··· Record set

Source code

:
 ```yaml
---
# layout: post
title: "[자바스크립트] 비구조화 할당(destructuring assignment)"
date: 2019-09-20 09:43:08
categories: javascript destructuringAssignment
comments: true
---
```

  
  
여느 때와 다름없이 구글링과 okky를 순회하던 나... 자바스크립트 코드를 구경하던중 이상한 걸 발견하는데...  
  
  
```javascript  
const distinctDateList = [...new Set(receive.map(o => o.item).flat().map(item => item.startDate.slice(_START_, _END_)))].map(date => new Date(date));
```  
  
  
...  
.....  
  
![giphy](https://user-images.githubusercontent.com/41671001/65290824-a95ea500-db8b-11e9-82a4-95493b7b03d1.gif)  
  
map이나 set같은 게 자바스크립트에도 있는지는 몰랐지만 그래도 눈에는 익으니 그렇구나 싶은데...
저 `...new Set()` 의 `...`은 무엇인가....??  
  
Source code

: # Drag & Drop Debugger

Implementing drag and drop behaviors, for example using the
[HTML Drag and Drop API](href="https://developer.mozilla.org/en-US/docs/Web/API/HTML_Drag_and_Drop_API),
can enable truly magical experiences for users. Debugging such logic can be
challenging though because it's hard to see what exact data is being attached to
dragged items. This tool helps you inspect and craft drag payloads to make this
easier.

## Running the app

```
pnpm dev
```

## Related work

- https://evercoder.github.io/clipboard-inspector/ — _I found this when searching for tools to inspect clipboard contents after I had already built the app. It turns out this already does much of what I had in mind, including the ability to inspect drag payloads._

······

Problem
Each line from the one holding "challenging though because" through the last line of the data is to be transcribed exactly, with nothing else added.

Solution to this task
challenging though because it's hard to see what exact data is being attached to
dragged items. This tool helps you inspect and craft drag payloads to make this
easier.

## Running the app

```
pnpm dev
```

## Related work

- https://evercoder.github.io/clipboard-inspector/ — _I found this when searching for tools to inspect clipboard contents after I had already built the app. It turns out this already does much of what I had in mind, including the ability to inspect drag payloads._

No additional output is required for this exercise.